I agree –this is an important item to have in a collection policy.  I expect that the actual number doesn’t matter so much as being sure that something (the number or another data field such as ‘provenance’) documents the earliest time it was noted in the collection, and any circumstances you have evidence for. 

 

The usefulness of this was apparent when I worked for a museum with a very old collection and for various reasons some items had no numbers and/or were no longer to be found. Unfortunately many of these were loans, and it was by process of elimination that we had to try to figure out what reasonably could have been an item in question.
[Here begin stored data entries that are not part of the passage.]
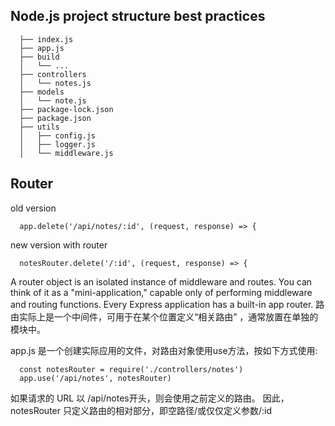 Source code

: ## Node.js project structure best practices 

```
  ├── index.js
  ├── app.js
  ├── build
  │   └── ...
  ├── controllers
  │   └── notes.js
  ├── models
  │   └── note.js
  ├── package-lock.json
  ├── package.json
  ├── utils
  │   ├── config.js
  │   ├── logger.js
  │   └── middleware.js  
```

## Router
old version
```
  app.delete('/api/notes/:id', (request, response) => {
```
new version with router
```
  notesRouter.delete('/:id', (request, response) => {
```
A router object is an isolated instance of middleware and routes. 
You can think of it as a "mini-application," capable only of performing middleware and routing functions. 
Every Express application has a built-in app router.
路由实际上是一个中间件，可用于在某个位置定义“相关路由” ，通常放置在单独的模块中。

app.js 是一个创建实际应用的文件，对路由对象使用use方法，按如下方式使用:
```
  const notesRouter = require('./controllers/notes')
  app.use('/api/notes', notesRouter)
```
如果请求的 URL 以 /api/notes开头，则会使用之前定义的路由。 因此，notesRouter 只定义路由的相对部分，即空路径/或仅仅定义参数/:id


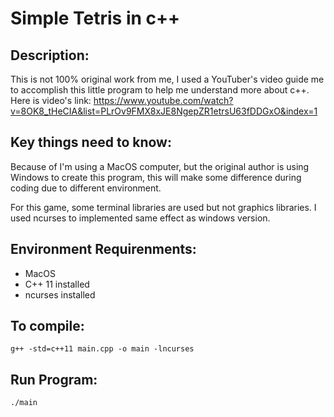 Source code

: # Simple Tetris in c++

## Description:
This is not 100% original work from me, I used a YouTuber's video guide me to accomplish this little program to help me understand more about c++.
Here is video's link: https://www.youtube.com/watch?v=8OK8_tHeCIA&list=PLrOv9FMX8xJE8NgepZR1etrsU63fDDGxO&index=1

## Key things need to know:
Because of I'm using a MacOS computer, but the original author is using Windows to create this program, this will make some difference during coding due to different environment.

For this game, some terminal libraries are used but not graphics libraries.
I used ncurses to implemented same effect as windows version.

## Environment Requirenments:
- MacOS
- C++ 11 installed
- ncurses installed

## To compile:
``` g++ -std=c++11 main.cpp -o main -lncurses ```

## Run Program:
``` ./main ```
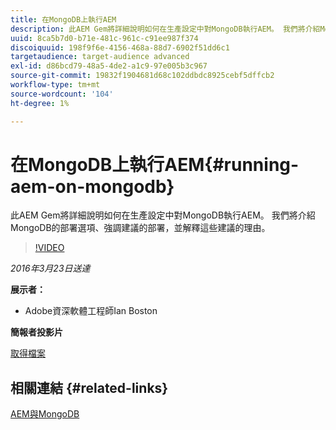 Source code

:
 ```yaml
---
title: 在MongoDB上執行AEM
description: 此AEM Gem將詳細說明如何在生產設定中對MongoDB執行AEM。 我們將介紹MongoDB的部署選項、強調建議的部署，並解釋這些建議的理由。
uuid: 8ca5b7d0-b71e-481c-961c-c91ee987f374
discoiquuid: 198f9f6e-4156-468a-88d7-6902f51dd6c1
targetaudience: target-audience advanced
exl-id: d86bcd79-48a5-4de2-a1c9-97e005b3c967
source-git-commit: 19832f1904681d68c102ddbdc8925cebf5dffcb2
workflow-type: tm+mt
source-wordcount: '104'
ht-degree: 1%

---
```


# 在MongoDB上執行AEM{#running-aem-on-mongodb}

此AEM Gem將詳細說明如何在生產設定中對MongoDB執行AEM。 我們將介紹MongoDB的部署選項、強調建議的部署，並解釋這些建議的理由。

>[!VIDEO](https://video.tv.adobe.com/v/19304/?quality=9)

*2016年3月23日送達*

**展示者：**

* Adobe資深軟體工程師Ian Boston

**簡報者投影片**

[取得檔案](assets/aem-gems-032316-onmongodb.pdf)

## 相關連結 {#related-links}

[AEM與MongoDB](https://docs.adobe.com/content/docs/en/aem/6-1/deploy/platform/aem-with-mongodb.html)

<!--
[Get back to the Overview](https://helpx.adobe.com/experience-manager/kt/eseminars/gems/aem-index.html)
-->
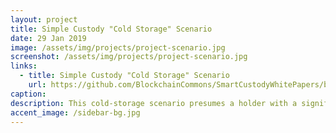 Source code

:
 ```yaml
---
layout: project
title: Simple Custody "Cold Storage" Scenario
date: 29 Jan 2019
image: /assets/img/projects/project-scenario.jpg
screenshot: /assets/img/projects/project-scenario.jpg
links:
  - title: Simple Custody "Cold Storage" Scenario
    url: https://github.com/BlockchainCommons/SmartCustodyWhitePapers/blob/master/%23SmartCustody-_Simple_Self-Custody_Cold_Storage_Scenario.md
caption: 
description: This cold-storage scenario presumes a holder with a significant amount of digital assets (>5% of net worth), but who largely holds investments long term and does not actively trade these digital assets. The holder has full and legal custody of the assets and has no fiduciary responsibility to others. These assets may be mutually held by both primary holder and the holder’s spouse, who are beneficiaries to each other and thus assets should not be subject to probate. The holder should have some sophisticated computer technical skills, but does not need to be developer.
accent_image: /sidebar-bg.jpg
---
```

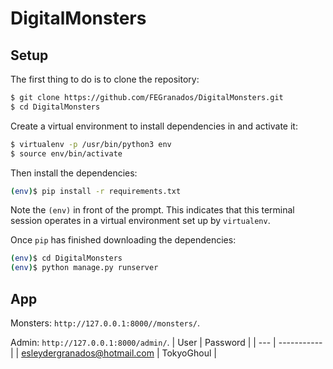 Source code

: # DigitalMonsters

## Setup

The first thing to do is to clone the repository:

```sh
$ git clone https://github.com/FEGranados/DigitalMonsters.git
$ cd DigitalMonsters
```

Create a virtual environment to install dependencies in and activate it:

```sh
$ virtualenv -p /usr/bin/python3 env
$ source env/bin/activate
```

Then install the dependencies:

```sh
(env)$ pip install -r requirements.txt
```
Note the `(env)` in front of the prompt. This indicates that this terminal
session operates in a virtual environment set up by `virtualenv`.

Once `pip` has finished downloading the dependencies:
```sh
(env)$ cd DigitalMonsters
(env)$ python manage.py runserver
```
## App

Monsters: `http://127.0.0.1:8000//monsters/`.

Admin: `http://127.0.0.1:8000/admin/`.
| User | Password |
| --- | ----------- |
| esleydergranados@hotmail.com | TokyoGhoul |
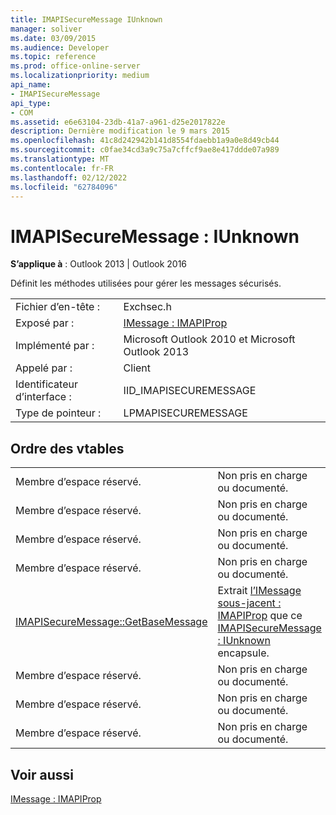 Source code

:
 ```yaml
---
title: IMAPISecureMessage IUnknown
manager: soliver
ms.date: 03/09/2015
ms.audience: Developer
ms.topic: reference
ms.prod: office-online-server
ms.localizationpriority: medium
api_name:
- IMAPISecureMessage
api_type:
- COM
ms.assetid: e6e63104-23db-41a7-a961-d25e2017822e
description: Dernière modification le 9 mars 2015
ms.openlocfilehash: 41c8d242942b141d8554fdaebb1a9a0e8d49cb44
ms.sourcegitcommit: c0fae34cd3a9c75a7cffcf9ae8e417ddde07a989
ms.translationtype: MT
ms.contentlocale: fr-FR
ms.lasthandoff: 02/12/2022
ms.locfileid: "62784096"
---
```

# <a name="imapisecuremessage--iunknown"></a>IMAPISecureMessage : IUnknown

  
  
**S’applique à** : Outlook 2013 | Outlook 2016 
  
Définit les méthodes utilisées pour gérer les messages sécurisés.
  
|||
|:-----|:-----|
|Fichier d’en-tête :  <br/> |Exchsec.h  <br/> |
|Exposé par :  <br/> |[IMessage : IMAPIProp](imessageimapiprop.md) <br/> |
|Implémenté par :  <br/> |Microsoft Outlook 2010 et Microsoft Outlook 2013  <br/> |
|Appelé par :  <br/> |Client  <br/> |
|Identificateur d’interface :  <br/> |IID_IMAPISECUREMESSAGE  <br/> |
|Type de pointeur :  <br/> |LPMAPISECUREMESSAGE  <br/> |
   
## <a name="vtable-order"></a>Ordre des vtables

|||
|:-----|:-----|
|Membre d’espace réservé. |Non pris en charge ou documenté. |
|Membre d’espace réservé. |Non pris en charge ou documenté. |
|Membre d’espace réservé. |Non pris en charge ou documenté. |
|Membre d’espace réservé. |Non pris en charge ou documenté. |
|[IMAPISecureMessage::GetBaseMessage](imapisecuremessage-getbasemessage.md) <br/> |Extrait [l’IMessage sous-jacent : IMAPIProp](imessageimapiprop.md) que ce [IMAPISecureMessage : IUnknown](imapisecuremessageiunknown.md) encapsule. |
|Membre d’espace réservé. |Non pris en charge ou documenté. |
|Membre d’espace réservé. |Non pris en charge ou documenté. |
|Membre d’espace réservé. |Non pris en charge ou documenté. |
   
## <a name="see-also"></a>Voir aussi



[IMessage : IMAPIProp](imessageimapiprop.md)

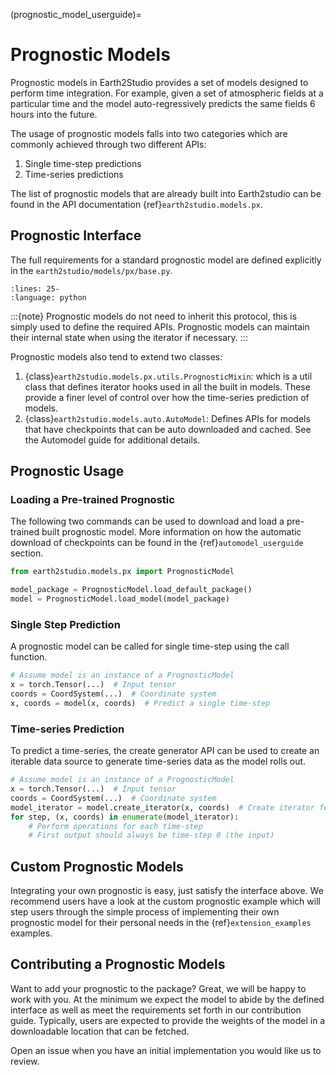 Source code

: (prognostic_model_userguide)=

# Prognostic Models

Prognostic models in Earth2Studio provides a set of models designed to perform time
integration. For example, given a set of atmospheric fields at a particular time and
the model auto-regressively predicts the same fields 6 hours into the future.

The usage of prognostic models falls into two categories which are commonly achieved
through two different APIs:

1. Single time-step predictions
2. Time-series predictions

The list of prognostic models that are already built into Earth2studio can be found in
the API documentation {ref}`earth2studio.models.px`.

## Prognostic Interface

The full requirements for a standard prognostic model are defined explicitly in the
`earth2studio/models/px/base.py`.

```{literalinclude} ../../../earth2studio/models/px/base.py
:lines: 25-
:language: python
```

:::{note}
Prognostic models do not need to inherit this protocol, this is simply used to define
the required APIs. Prognostic models can maintain their internal state when using the
iterator if necessary.
:::

Prognostic models also tend to extend two classes:

1. {class}`earth2studio.models.px.utils.PrognosticMixin`: which is a util class that
defines iterator hooks used in all the built in models. These provide a finer level
of control over how the time-series prediction of models.
2. {class}`earth2studio.models.auto.AutoModel`: Defines APIs for models that have
checkpoints that can be auto downloaded and cached. See the Automodel guide for
additional details.

## Prognostic Usage

### Loading a Pre-trained Prognostic

The following two commands can be used to download and load a pre-trained built
prognostic model.
More information on how the automatic download of checkpoints can be found in the
{ref}`automodel_userguide` section.

```python
from earth2studio.models.px import PrognosticModel

model_package = PrognosticModel.load_default_package()
model = PrognosticModel.load_model(model_package)
```

### Single Step Prediction

A prognostic model can be called for single time-step using the call function.

```python
# Assume model is an instance of a PrognosticModel
x = torch.Tensor(...)  # Input tensor
coords = CoordSystem(...)  # Coordinate system
x, coords = model(x, coords)  # Predict a single time-step
```

### Time-series Prediction

To predict a time-series, the create generator API can be used to create an iterable
data source to generate time-series data as the model rolls out.

```python
# Assume model is an instance of a PrognosticModel
x = torch.Tensor(...)  # Input tensor
coords = CoordSystem(...)  # Coordinate system
model_iterator = model.create_iterator(x, coords)  # Create iterator for time integration
for step, (x, coords) in enumerate(model_iterator):
    # Perform operations for each time-step
    # First output should always be time-step 0 (the input)
```

## Custom Prognostic Models

Integrating your own prognostic is easy, just satisfy the interface above.
We recommend users have a look at the custom prognostic example which will step users
through the simple process of implementing their own prognostic model for their personal
needs in the {ref}`extension_examples` examples.

## Contributing a Prognostic Models

Want to add your prognostic to the package? Great, we will be happy to work with you.
At the minimum we expect the model to abide by the defined interface as well as meet
the requirements set forth in our contribution guide. Typically, users are expected
to provide the weights of the model in a downloadable location that can be fetched.

Open an issue when you have an initial implementation you would like us to review.
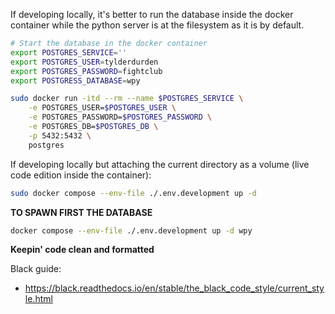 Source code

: If developing locally, it's better to run the database inside the docker container while the python server is at the filesystem as it is by default.

```sh
# Start the database in the docker container
export POSTGRES_SERVICE=''
export POSTGRES_USER=tylderdurden
export POSTGRES_PASSWORD=fightclub
export POSTGRESS_DATABASE=wpy

sudo docker run -itd --rm --name $POSTGRES_SERVICE \
    -e POSTGRES_USER=$POSTGRES_USER \
    -e POSTGRES_PASSWORD=$POSTGRES_PASSWORD \
    -e POSTGRES_DB=$POSTGRES_DB \
    -p 5432:5432 \
    postgres
```

If developing locally but attaching the current directory as a volume (live code edition inside the container):

```sh
sudo docker compose --env-file ./.env.development up -d
```

**TO SPAWN FIRST THE DATABASE**

```sh
docker compose --env-file ./.env.development up -d wpy
```

**Keepin' code clean and formatted**

Black guide:
- https://black.readthedocs.io/en/stable/the_black_code_style/current_style.html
Sometimes the date of the earliest ‘sighting’ of an item could eliminate it from a search. e.g. an item that was documented in the collection or just on site (whether accessioned at that time or not) could be eliminated as an item that was part of an incoming loan that came at a later date.  The same reasoning has also been applied in a case where things were stolen and we could document their existence in our museum as being prior to the dates the defendant was a volunteer there.

 

Now ‘cleaning up’ yet another collection, I sometimes find something in an envelope with a postmark which provides documentation at least of date and return address.  I always save the envelope as documentation in the file for whatever accession number it is eventually given.  For all of the above reasons, then, I lean towards using an accession number for the year you can document it to (provided you have a definitive list of all accession numbers previously issued for that year so you don’t end up with a duplicate number).

 

Lucy Sperlin

Butte County Historical Society

Oroville, CA

 


From: Museum discussion list [mailto:[log in to unmask]] On Behalf Of Alisha Goode
Sent: Friday, January 30, 2009 6:56 PM
To: [log in to unmask]
Subject: Re: accession numbers

 

I'd first recommend checking your collection policy to see if that particular issue is covered.  I have worked with one collection that you would enter the year that it was received if known, but with another collection it was always the year that the object was accessioned.  Other people who have been in the field longer than I may have a more definitive point of view, but if your institution doesn't have a policy already in place for this, then I think it would be up to your discretion.  If it's not in the policy, you might want to consider placing it in there after this so that continuity of policy occurs.

On Fri, Jan 30, 2009 at 6:35 PM, Margaret Fredrickson <[log in to unmask]> wrote:

we use PastPerfect museum software.

Ideally the first set of numbers indicates the year an object was received and accessioned.

 

Recently I found something that had been received years ago and never accessioned.

Do I start the accession number with the current year or with an approximation of when it might have been received?